<<<<
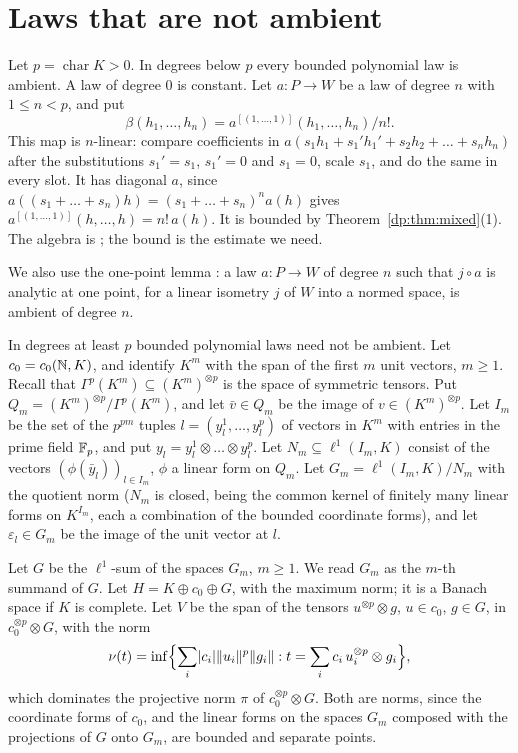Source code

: \section{Laws that are not ambient}\label{dp:sec:nonambient}\label{sec:dp}

Let $p=\operatorname{char}K>0$. In degrees below $p$ every bounded polynomial law is ambient. A law of degree $0$ is constant. Let $a\colon P\to W$ be a law of degree $n$ with $1\le n<p$, and put
\[
 \beta(h_1,\dots,h_n)=a^{[(1,\dots,1)]}(h_1,\dots,h_n)/n!.
\]
This map is $n$\nobreakdash-linear: compare coefficients in $a(s_1h_1+s_1'h_1'+s_2h_2+\dots+s_nh_n)$ after the substitutions $s_1'=s_1$, $s_1'=0$ and $s_1=0$, scale $s_1$, and do the same in every slot. It has diagonal $a$, since $a((s_1+\dots+s_n)h)=(s_1+\dots+s_n)^na(h)$ gives $a^{[(1,\dots,1)]}(h,\dots,h)=n!\,a(h)$. It is bounded by Theorem~\ref{dp:thm:mixed}(1). The algebra is \cite[Th.~II.1]{Ro}; the bound is the estimate we need.

We also use the one-point lemma \cite[Proposition~14.9(2)]{I}: a law $a\colon P\to W$ of degree $n$ such that $j\circ a$ is analytic at one point, for a linear isometry $j$ of $W$ into a normed space, is ambient of degree $n$.

In degrees at least $p$ bounded polynomial laws need not be ambient. Let $c_0=c_0(\N,K)$, and identify $K^m$ with the span of the first $m$ unit vectors, $m\ge1$. Recall that $\Gamma^p(K^m)\subseteq(K^m)^{\otimes p}$ is the space of symmetric tensors. Put $Q_m=(K^m)^{\otimes p}/\Gamma^p(K^m)$, and let $\bar v\in Q_m$ be the image of $v\in(K^m)^{\otimes p}$. Let $I_m$ be the set of the $p^{pm}$ tuples $l=(y_l^1,\dots,y_l^p)$ of vectors in $K^m$ with entries in the prime field $\F_p$, and put $y_l=y_l^1\otimes\dots\otimes y_l^p$. Let $N_m\subseteq\ell^1(I_m,K)$ consist of the vectors $(\phi(\bar y_l))_{l\in I_m}$, $\phi$ a linear form on $Q_m$. Let $G_m=\ell^1(I_m,K)/N_m$ with the quotient norm ($N_m$ is closed, being the common kernel of finitely many linear forms on $K^{I_m}$, each a combination of the bounded coordinate forms), and let $\varepsilon_l\in G_m$ be the image of the unit vector at $l$.

Let $G$ be the $\ell^1$-sum of the spaces $G_m$, $m\ge1$. We read $G_m$ as the $m$-th summand of $G$. Let $H=K\oplus c_0\oplus G$, with the maximum norm; it is a Banach space if $K$ is complete. Let $V$ be the span of the tensors $u^{\otimes p}\otimes g$, $u\in c_0$, $g\in G$, in $c_0^{\otimes p}\otimes G$, with the norm
\[
 \nu(t)=\inf\Bigl\{\sum_i\abs{c_i}\norm{u_i}^p\norm{g_i}:t=\sum_ic_i\,u_i^{\otimes p}\otimes g_i\Bigr\},
\]
which dominates the projective norm $\pi$ of $c_0^{\otimes p}\otimes G$. Both are norms, since the coordinate forms of $c_0$, and the linear forms on the spaces $G_m$ composed with the projections of $G$ onto $G_m$, are bounded and separate points.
>>>>
Your assignment:
Pictures stay out. Repeat only the lines from the beginning of the data through the line that has "This map is".

Response to this task:
Source code

: \section{Laws that are not ambient}\label{dp:sec:nonambient}\label{sec:dp}

Let $p=\operatorname{char}K>0$. In degrees below $p$ every bounded polynomial law is ambient. A law of degree $0$ is constant. Let $a\colon P\to W$ be a law of degree $n$ with $1\le n<p$, and put
\[
 \beta(h_1,\dots,h_n)=a^{[(1,\dots,1)]}(h_1,\dots,h_n)/n!.
\]
This map is $n$\nobreakdash-linear: compare coefficients in $a(s_1h_1+s_1'h_1'+s_2h_2+\dots+s_nh_n)$ after the substitutions $s_1'=s_1$, $s_1'=0$ and $s_1=0$, scale $s_1$, and do the same in every slot. It has diagonal $a$, since $a((s_1+\dots+s_n)h)=(s_1+\dots+s_n)^na(h)$ gives $a^{[(1,\dots,1)]}(h,\dots,h)=n!\,a(h)$. It is bounded by Theorem~\ref{dp:thm:mixed}(1). The algebra is \cite[Th.~II.1]{Ro}; the bound is the estimate we need.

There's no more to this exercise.